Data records

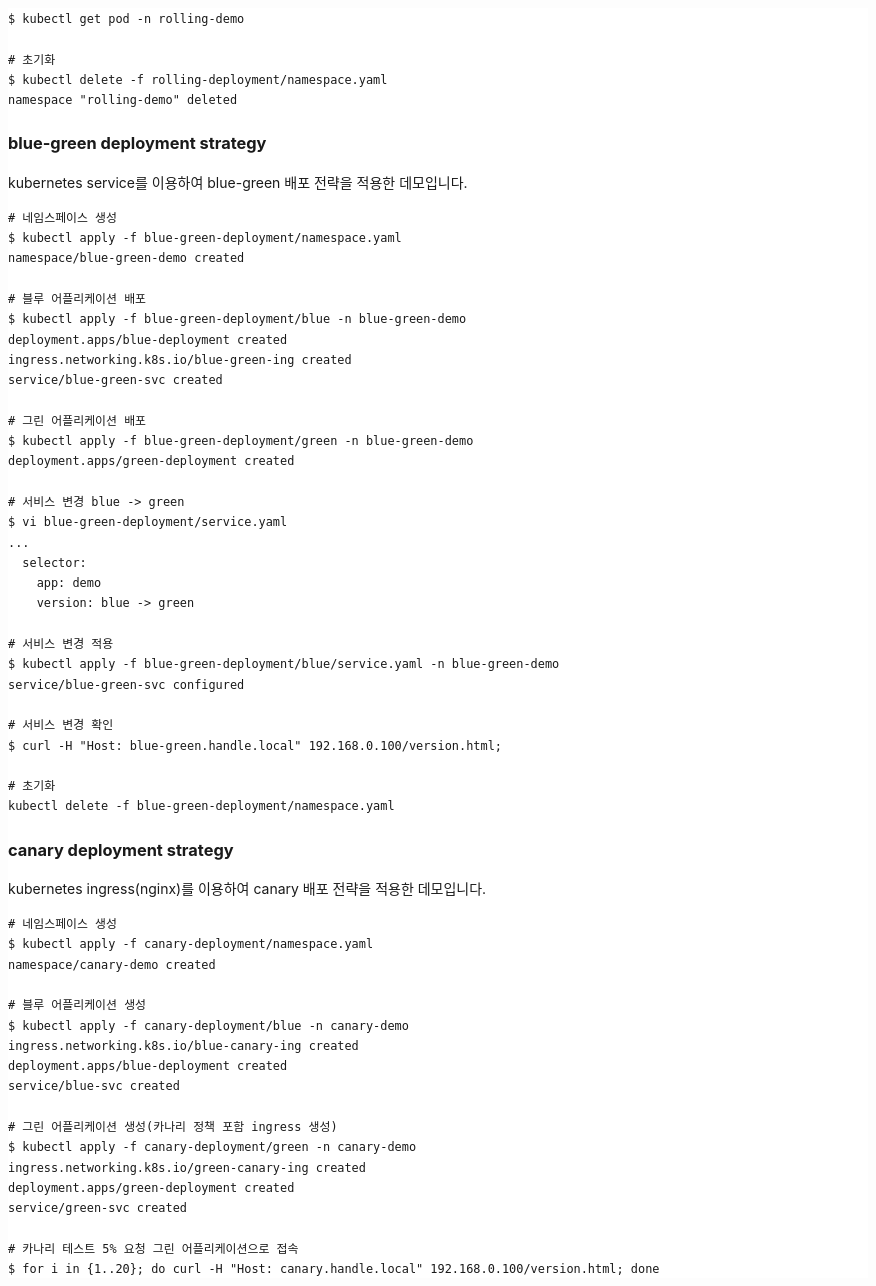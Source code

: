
 ```
$ kubectl get pod -n rolling-demo

# 초기화
$ kubectl delete -f rolling-deployment/namespace.yaml
namespace "rolling-demo" deleted
```

### blue-green deployment strategy
kubernetes service를 이용하여 blue-green 배포 전략을 적용한 데모입니다.
```
# 네임스페이스 생성
$ kubectl apply -f blue-green-deployment/namespace.yaml
namespace/blue-green-demo created

# 블루 어플리케이션 배포
$ kubectl apply -f blue-green-deployment/blue -n blue-green-demo
deployment.apps/blue-deployment created
ingress.networking.k8s.io/blue-green-ing created
service/blue-green-svc created

# 그린 어플리케이션 배포
$ kubectl apply -f blue-green-deployment/green -n blue-green-demo
deployment.apps/green-deployment created

# 서비스 변경 blue -> green
$ vi blue-green-deployment/service.yaml
...
  selector:
    app: demo
    version: blue -> green

# 서비스 변경 적용
$ kubectl apply -f blue-green-deployment/blue/service.yaml -n blue-green-demo
service/blue-green-svc configured

# 서비스 변경 확인
$ curl -H "Host: blue-green.handle.local" 192.168.0.100/version.html;

# 초기화
kubectl delete -f blue-green-deployment/namespace.yaml
```

### canary deployment strategy
kubernetes ingress(nginx)를 이용하여 canary 배포 전략을 적용한 데모입니다.
```
# 네임스페이스 생성
$ kubectl apply -f canary-deployment/namespace.yaml
namespace/canary-demo created

# 블루 어플리케이션 생성
$ kubectl apply -f canary-deployment/blue -n canary-demo
ingress.networking.k8s.io/blue-canary-ing created
deployment.apps/blue-deployment created
service/blue-svc created

# 그린 어플리케이션 생성(카나리 정책 포함 ingress 생성)
$ kubectl apply -f canary-deployment/green -n canary-demo
ingress.networking.k8s.io/green-canary-ing created
deployment.apps/green-deployment created
service/green-svc created

# 카나리 테스트 5% 요청 그린 어플리케이션으로 접속
$ for i in {1..20}; do curl -H "Host: canary.handle.local" 192.168.0.100/version.html; done
```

■ WHAT YOU WILL DO
Reproduce, with no other lines, the one containing "kubernetes service를 이용하여" and all lines after it through the end of the data above.

■ SOLUTION TO THE PROBLEM
kubernetes service를 이용하여 blue-green 배포 전략을 적용한 데모입니다.
```
# 네임스페이스 생성
$ kubectl apply -f blue-green-deployment/namespace.yaml
namespace/blue-green-demo created

# 블루 어플리케이션 배포
$ kubectl apply -f blue-green-deployment/blue -n blue-green-demo
deployment.apps/blue-deployment created
ingress.networking.k8s.io/blue-green-ing created
service/blue-green-svc created

# 그린 어플리케이션 배포
$ kubectl apply -f blue-green-deployment/green -n blue-green-demo
deployment.apps/green-deployment created

# 서비스 변경 blue -> green
$ vi blue-green-deployment/service.yaml
...
  selector:
    app: demo
    version: blue -> green

# 서비스 변경 적용
$ kubectl apply -f blue-green-deployment/blue/service.yaml -n blue-green-demo
service/blue-green-svc configured

# 서비스 변경 확인
$ curl -H "Host: blue-green.handle.local" 192.168.0.100/version.html;

# 초기화
kubectl delete -f blue-green-deployment/namespace.yaml
```

### canary deployment strategy
kubernetes ingress(nginx)를 이용하여 canary 배포 전략을 적용한 데모입니다.
```
# 네임스페이스 생성
$ kubectl apply -f canary-deployment/namespace.yaml
namespace/canary-demo created

# 블루 어플리케이션 생성
$ kubectl apply -f canary-deployment/blue -n canary-demo
ingress.networking.k8s.io/blue-canary-ing created
deployment.apps/blue-deployment created
service/blue-svc created

# 그린 어플리케이션 생성(카나리 정책 포함 ingress 생성)
$ kubectl apply -f canary-deployment/green -n canary-demo
ingress.networking.k8s.io/green-canary-ing created
deployment.apps/green-deployment created
service/green-svc created

# 카나리 테스트 5% 요청 그린 어플리케이션으로 접속
$ for i in {1..20}; do curl -H "Host: canary.handle.local" 192.168.0.100/version.html; done
```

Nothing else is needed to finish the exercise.